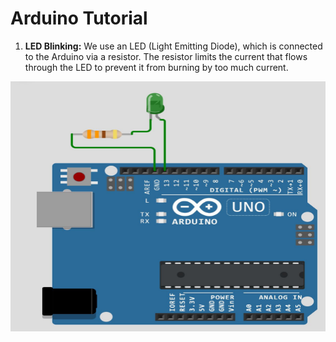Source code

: # Arduino Tutorial
1. **LED Blinking:** We use an LED (Light Emitting Diode), which is connected to the Arduino via a resistor. The resistor limits the current that flows through the LED to prevent it from burning by too much current.
<p align="center">
<img src="./Media/1.jpg" width="600" height="400"/>
</p>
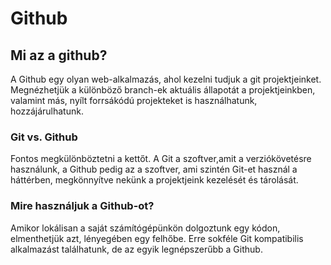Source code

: # Github

## Mi az a github?
A Github egy olyan web-alkalmazás, ahol kezelni tudjuk a git projektjeinket.
Megnézhetjük a különböző branch-ek aktuális állapotát a projektjeinkben, valamint más, nyílt forrsákódú projekteket is használhatunk, 
hozzájárulhatunk.

### Git vs. Github

Fontos megkülönböztetni a kettőt. A Git a szoftver,amit a verziókövetésre használunk, a Github pedig az a szoftver,
ami szintén Git-et használ a háttérben,
megkönnyítve nekünk a projektjeink kezelését és tárolását.

### Mire használjuk a Github-ot?

Amikor lokálisan a saját számítógépünkön dolgoztunk egy kódon, elmenthetjük azt, lényegében egy felhőbe. Erre sokféle
Git kompatibilis alkalmazást találhatunk, de az egyik legnépszerűbb a Github.

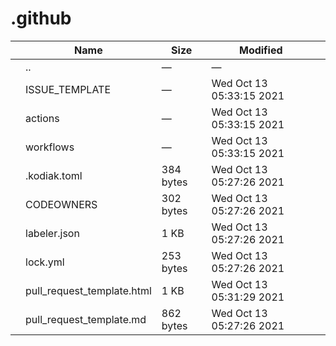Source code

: # .github

<table><thead><tr class="header"><th></th><th>Name</th><th>Size</th><th>Modified</th><th></th></tr></thead><tbody><tr class="odd"><td></td><td><span class="goup">..</span></td><td>—</td><td>—</td><td></td></tr><tr class="even"><td></td><td><span class="name">ISSUE_TEMPLATE</span></td><td>—</td><td>Wed Oct 13 05:33:15 2021</td><td></td></tr><tr class="odd"><td></td><td><span class="name">actions</span></td><td>—</td><td>Wed Oct 13 05:33:15 2021</td><td></td></tr><tr class="even"><td></td><td><span class="name">workflows</span></td><td>—</td><td>Wed Oct 13 05:33:15 2021</td><td></td></tr><tr class="odd"><td></td><td><span class="name">.kodiak.toml</span></td><td>384 bytes</td><td>Wed Oct 13 05:27:26 2021</td><td></td></tr><tr class="even"><td></td><td><span class="name">CODEOWNERS</span></td><td>302 bytes</td><td>Wed Oct 13 05:27:26 2021</td><td></td></tr><tr class="odd"><td></td><td><span class="name">labeler.json</span></td><td>1 KB</td><td>Wed Oct 13 05:27:26 2021</td><td></td></tr><tr class="even"><td></td><td><span class="name">lock.yml</span></td><td>253 bytes</td><td>Wed Oct 13 05:27:26 2021</td><td></td></tr><tr class="odd"><td></td><td><span class="name">pull_request_template.html</span></td><td>1 KB</td><td>Wed Oct 13 05:31:29 2021</td><td></td></tr><tr class="even"><td></td><td><span class="name">pull_request_template.md</span></td><td>862 bytes</td><td>Wed Oct 13 05:27:26 2021</td><td></td></tr></tbody></table>
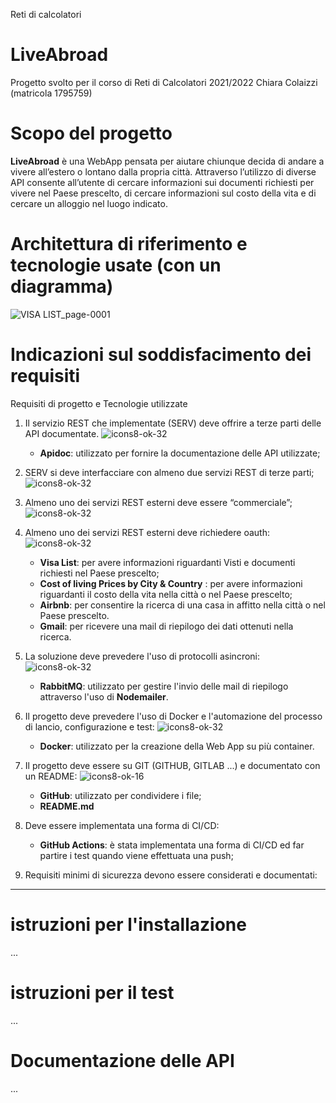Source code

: Reti di calcolatori

# LiveAbroad #
Progetto svolto per il corso di Reti di Calcolatori 2021/2022
Chiara Colaizzi (matricola 1795759)

# Scopo del progetto #

**LiveAbroad** è una WebApp pensata per aiutare chiunque decida di andare a vivere all’estero o lontano dalla propria città.
Attraverso l’utilizzo di diverse API consente all’utente di cercare informazioni sui documenti richiesti per vivere nel Paese prescelto, di cercare informazioni sul costo della vita e di cercare un alloggio nel luogo indicato.


# Architettura di riferimento e tecnologie usate (con un diagramma)
![VISA LIST_page-0001](https://user-images.githubusercontent.com/49658009/195655355-8836e0c2-3bee-4322-adf5-ae0ba3e6e570.jpg)

# Indicazioni sul soddisfacimento dei requisiti

Requisiti di progetto e Tecnologie utilizzate

1. Il servizio REST che implementate (SERV) deve offrire a terze parti delle API documentate.
![icons8-ok-32](https://user-images.githubusercontent.com/49658009/195682878-d59bfc7a-c42d-42a3-8ee6-11d1c5d6e435.png)
   * **Apidoc**: utilizzato per fornire la documentazione delle API utilizzate; 

   
2.	SERV si deve interfacciare con almeno due servizi REST di terze parti;
![icons8-ok-32](https://user-images.githubusercontent.com/49658009/195682878-d59bfc7a-c42d-42a3-8ee6-11d1c5d6e435.png)


3.	Almeno uno dei servizi REST esterni deve essere “commerciale”;
![icons8-ok-32](https://user-images.githubusercontent.com/49658009/195682878-d59bfc7a-c42d-42a3-8ee6-11d1c5d6e435.png)

4.	Almeno uno dei servizi REST esterni deve richiedere oauth:
![icons8-ok-32](https://user-images.githubusercontent.com/49658009/195682878-d59bfc7a-c42d-42a3-8ee6-11d1c5d6e435.png)

   
    * **Visa List**: per avere informazioni riguardanti Visti e documenti richiesti nel Paese prescelto;
    * **Cost of living Prices by City & Country** : per avere informazioni riguardanti il costo della vita nella città o nel Paese prescelto;
    * **Airbnb**: per consentire la ricerca di una casa in affitto nella città o nel Paese prescelto.
    * **Gmail**: per ricevere una mail di riepilogo dei dati ottenuti nella ricerca.

5.	La soluzione deve prevedere l'uso di protocolli asincroni:
![icons8-ok-32](https://user-images.githubusercontent.com/49658009/195682878-d59bfc7a-c42d-42a3-8ee6-11d1c5d6e435.png)
   
    * **RabbitMQ**: utilizzato per gestire l'invio delle mail di riepilogo attraverso l'uso di **Nodemailer**.

6.	Il progetto deve prevedere l'uso di Docker e l'automazione del processo di lancio, configurazione e test:
![icons8-ok-32](https://user-images.githubusercontent.com/49658009/195682878-d59bfc7a-c42d-42a3-8ee6-11d1c5d6e435.png)
   
    * **Docker**: utilizzato per la creazione della Web App su più container.

7.	Il progetto deve essere su GIT (GITHUB, GITLAB ...) e documentato con un README:
![icons8-ok-16](https://user-images.githubusercontent.com/49658009/195682878-d59bfc7a-c42d-42a3-8ee6-11d1c5d6e435.png)
    
      *	**GitHub**: utilizzato per condividere i file;
      * **README.md**

8.	Deve essere implementata una forma di CI/CD:
    
      * **GitHub Actions**: è stata implementata una forma di CI/CD ed far partire i test quando viene effettuata una push;

9.	Requisiti minimi di sicurezza devono essere considerati e documentati:


------
# istruzioni per l'installazione
...

# istruzioni per il test
...

# Documentazione delle API
...
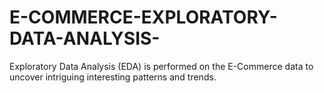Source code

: # E-COMMERCE-EXPLORATORY-DATA-ANALYSIS-
Exploratory Data Analysis (EDA) is performed on the E-Commerce data to uncover intriguing interesting patterns and trends.
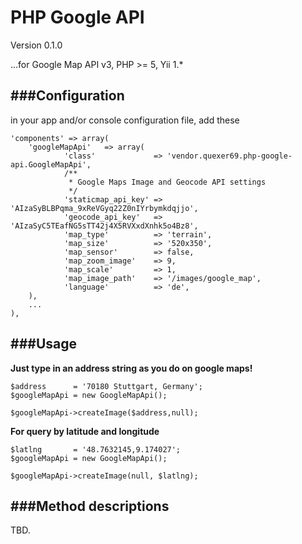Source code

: PHP Google API
===

Version 0.1.0

...for Google Map API v3, PHP >= 5, Yii 1.*

###Configuration
---
in your app and/or console configuration file, add these

    'components' => array(
    	'googleMapApi'   => array(
    			'class'             => 'vendor.quexer69.php-google-api.GoogleMapApi',
                /**
                 * Google Maps Image and Geocode API settings
                 */
                'staticmap_api_key' => 'AIzaSyBLBPqma_9xReVGyq22Z0nIYrbymkdqjjo',
                'geocode_api_key'   => 'AIzaSyC5TEafNG5sTT42j4X5RVXxdXnhk5o4Bz8',
                'map_type'          => 'terrain',
                'map_size'          => '520x350',
                'map_sensor'        => false,
                'map_zoom_image'    => 9,
                'map_scale'         => 1,
                'map_image_path'    => '/images/google_map',
                'language'          => 'de',
    	),
		...
	),


###Usage
---

**Just type in an address string as you do on google maps!**

    $address 	  = '70180 Stuttgart, Germany';
    $googleMapApi = new GoogleMapApi();
    
    $googleMapApi->createImage($address,null);

**For query by latitude and longitude**

    $latlng 	  = '48.7632145,9.174027';
    $googleMapApi = new GoogleMapApi();

    $googleMapApi->createImage(null, $latlng);


###Method descriptions
---

TBD.
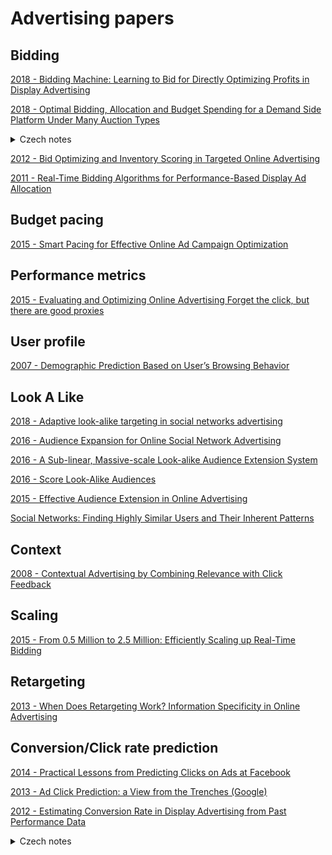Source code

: # Advertising papers

## Bidding
[2018 - Bidding Machine: Learning to Bid for Directly Optimizing Profits in Display Advertising](https://arxiv.org/pdf/1803.02194.pdf)

[2018 - Optimal Bidding, Allocation and Budget Spending for a Demand Side Platform Under Many Auction Types](https://arxiv.org/pdf/1805.11645.pdf)
<details>
  <summary>Czech notes</summary>
  
  Modifikace zakladni ceny bidu dle predikce pravdepodobnosti konverze dle inventory. Ma cenu bidovat s dvakrat vetsi cenou pro uzivatel, kteri maji dvakrat vetsi pravdepodobnost konverze. Inventory, kontext zobrazeni stranky ma vliv na konverzi. Typ cteni (clanek o SQL nebo bulvar), viditelnost reklam, atd. meni pravdepodobnost konverze. Zkouseli vice bidovacich strategii, 1 - pomerne menit bid price dle predikovane CVR, 2 - agresivni pristup,  zarezavat uzivatele s malou pravdepodobnosti konverze (<0.8), bidovat dvakrat vice pro dobe uzivatele CVR>1.2 a 3 - baseline, bidovat konstani cenu. Druha stategie mela nejvetsi CVR, ale take vetsi CPA (mensi marze pro DSP). Vhodne pro nove klienty, kteri porovnavaji vykon s jinymi systemy.       
  </details>


[2012 - Bid Optimizing and Inventory Scoring in Targeted Online Advertising](http://www0.cs.ucl.ac.uk/staff/w.zhang/rtb-papers/lin-bid.pdf)

[2011 - Real-Time Bidding Algorithms for Performance-Based Display Ad Allocation](http://www0.cs.ucl.ac.uk/staff/w.zhang/rtb-papers/rtb-perf-bid.pdf)

## Budget pacing
[2015 - Smart Pacing for Effective Online Ad Campaign Optimization](https://arxiv.org/pdf/1506.05851.pdf)

## Performance metrics
[2015 - Evaluating and Optimizing Online Advertising Forget the click, but there are good proxies](https://core.ac.uk/download/pdf/43024035.pdf)

## User profile
[2007 - Demographic Prediction Based on User’s Browsing Behavior](https://www2007.org/papers/paper686.pdf)

## Look A Like
[2018 - Adaptive look-alike targeting in social networks advertising](https://www.sciencedirect.com/science/article/pii/S1877050918315692)

[2016 - Audience Expansion for Online Social Network Advertising](https://www.kdd.org/kdd2016/papers/files/adf0483-liuA.pdf)

[2016 - A Sub-linear, Massive-scale Look-alike Audience Extension System](http://proceedings.mlr.press/v53/ma16.pdf)

[2016 - Score Look-Alike Audiences](https://ieeexplore.ieee.org/abstract/document/7836728)

[2015 - Effective Audience Extension in Online Advertising](https://dl.acm.org/citation.cfm?id=2788603)

[Social Networks: Finding Highly Similar Users and Their Inherent Patterns](https://pdfs.semanticscholar.org/d1c9/8fa2a273d24e0ea055d7d93ab9e36a59302e.pdf)

## Context
[2008 - Contextual Advertising by Combining Relevance with Click Feedback](http://citeseerx.ist.psu.edu/viewdoc/download?doi=10.1.1.129.6137&rep=rep1&type=pdf)

## Scaling
[2015 - From 0.5 Million to 2.5 Million: Efficiently Scaling up Real-Time Bidding](http://www0.cs.ucl.ac.uk/staff/w.zhang/rtb-papers/turn-throatling.pdf)

## Retargeting
[2013 - When Does Retargeting Work? Information Specificity in Online Advertising](http://citeseerx.ist.psu.edu/viewdoc/download?doi=10.1.1.572.1526&rep=rep1&type=pdf)

## Conversion/Click rate prediction
[2014 - Practical Lessons from Predicting Clicks on Ads at Facebook](https://quinonero.net/Publications/predicting-clicks-facebook.pdf)

[2013 - Ad Click Prediction: a View from the Trenches (Google)](https://static.googleusercontent.com/media/research.google.com/en//pubs/archive/41159.pdf)

[2012 - Estimating Conversion Rate in Display Advertising from Past Performance Data](http://wnzhang.net/share/rtb-papers/cvr-est.pdf)
<details>
  <summary>Czech notes</summary>
  
  Uzivatele, publishery a advertisery rozdeluji do taxonomii. Predikuji CVR na zaklade historickych statistik. Jake maji CVR podobni    uzivatele na podobnych webech. Pro predikci vyuzivaji logistickou regresi.   
</details>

Task directions: Everything from the line with "di terze parti;" through the line with "soluzione deve prevedere" in the listing above must be retyped exactly, with nothing added.

Result of the task:
2.	SERV si deve interfacciare con almeno due servizi REST di terze parti;
![icons8-ok-32](https://user-images.githubusercontent.com/49658009/195682878-d59bfc7a-c42d-42a3-8ee6-11d1c5d6e435.png)


3.	Almeno uno dei servizi REST esterni deve essere “commerciale”;
![icons8-ok-32](https://user-images.githubusercontent.com/49658009/195682878-d59bfc7a-c42d-42a3-8ee6-11d1c5d6e435.png)

4.	Almeno uno dei servizi REST esterni deve richiedere oauth:
![icons8-ok-32](https://user-images.githubusercontent.com/49658009/195682878-d59bfc7a-c42d-42a3-8ee6-11d1c5d6e435.png)

   
    * **Visa List**: per avere informazioni riguardanti Visti e documenti richiesti nel Paese prescelto;
    * **Cost of living Prices by City & Country** : per avere informazioni riguardanti il costo della vita nella città o nel Paese prescelto;
    * **Airbnb**: per consentire la ricerca di una casa in affitto nella città o nel Paese prescelto.
    * **Gmail**: per ricevere una mail di riepilogo dei dati ottenuti nella ricerca.

5.	La soluzione deve prevedere l'uso di protocolli asincroni:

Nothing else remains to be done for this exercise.